**Action item**
Line count for "prem": state how many lines of the listing below contain it, without anything else.

===== Dataset entries =====

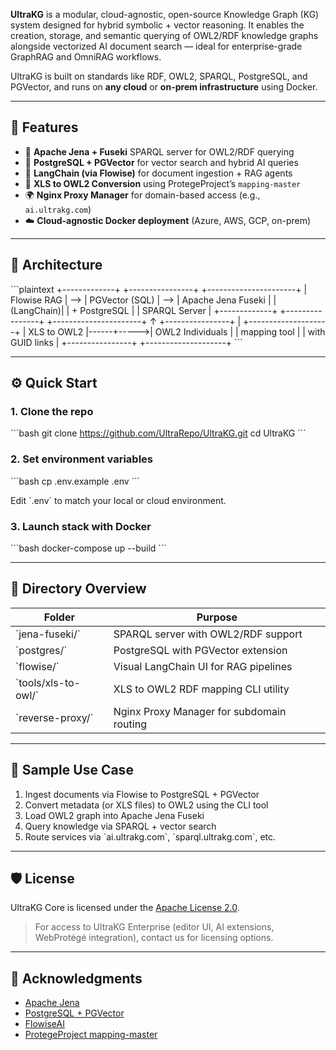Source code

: **UltraKG** is a modular, cloud-agnostic, open-source Knowledge Graph (KG) system designed for hybrid symbolic + vector reasoning. It enables the creation, storage, and semantic querying of OWL2/RDF knowledge graphs alongside vectorized AI document search — ideal for enterprise-grade GraphRAG and OmniRAG workflows.

UltraKG is built on standards like RDF, OWL2, SPARQL, PostgreSQL, and PGVector, and runs on **any cloud** or **on-prem infrastructure** using Docker.

---

## 🚀 Features

- 🧠 **Apache Jena + Fuseki** SPARQL server for OWL2/RDF querying
- 🐘 **PostgreSQL + PGVector** for vector search and hybrid AI queries
- 🔄 **LangChain (via Flowise)** for document ingestion + RAG agents
- 📄 **XLS to OWL2 Conversion** using ProtegeProject’s `mapping-master`
- 🌍 **Nginx Proxy Manager** for domain-based access (e.g., `ai.ultrakg.com`)
- ☁️ **Cloud-agnostic Docker deployment** (Azure, AWS, GCP, on-prem)

---

## 🧱 Architecture

\`\`\`plaintext
+-------------+     +----------------+     +----------------------+
| Flowise RAG | --> | PGVector (SQL) | --> | Apache Jena Fuseki   |
|  (LangChain)|     | + PostgreSQL   |     |  SPARQL Server       |
+-------------+     +----------------+     +----------------------+
                             ↑
     +----------------+      |      +--------------------+
     | XLS to OWL2    |------+----->| OWL2 Individuals   |
     | mapping tool   |             | with GUID links    |
     +----------------+             +--------------------+
\`\`\`

---

## ⚙️ Quick Start

### 1. Clone the repo

\`\`\`bash
git clone https://github.com/UltraRepo/UltraKG.git
cd UltraKG
\`\`\`

### 2. Set environment variables

\`\`\`bash
cp .env.example .env
\`\`\`

Edit \`.env\` to match your local or cloud environment.

### 3. Launch stack with Docker

\`\`\`bash
docker-compose up --build
\`\`\`

---

## 📂 Directory Overview

| Folder | Purpose |
|--------|---------|
| \`jena-fuseki/\` | SPARQL server with OWL2/RDF support |
| \`postgres/\` | PostgreSQL with PGVector extension |
| \`flowise/\` | Visual LangChain UI for RAG pipelines |
| \`tools/xls-to-owl/\` | XLS to OWL2 RDF mapping CLI utility |
| \`reverse-proxy/\` | Nginx Proxy Manager for subdomain routing |

---

## 🧪 Sample Use Case

1. Ingest documents via Flowise to PostgreSQL + PGVector
2. Convert metadata (or XLS files) to OWL2 using the CLI tool
3. Load OWL2 graph into Apache Jena Fuseki
4. Query knowledge via SPARQL + vector search
5. Route services via \`ai.ultrakg.com\`, \`sparql.ultrakg.com\`, etc.

---

## 🛡 License

UltraKG Core is licensed under the [Apache License 2.0](https://www.apache.org/licenses/LICENSE-2.0).

> For access to UltraKG Enterprise (editor UI, AI extensions, WebProtégé integration), contact us for licensing options.

---

## 🙌 Acknowledgments

- [Apache Jena](https://jena.apache.org/)
- [PostgreSQL + PGVector](https://github.com/pgvector/pgvector)
- [FlowiseAI](https://github.com/FlowiseAI/Flowise)
- [ProtegeProject mapping-master](https://github.com/protegeproject/mapping-master)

=====

**Answer to this exercise**
2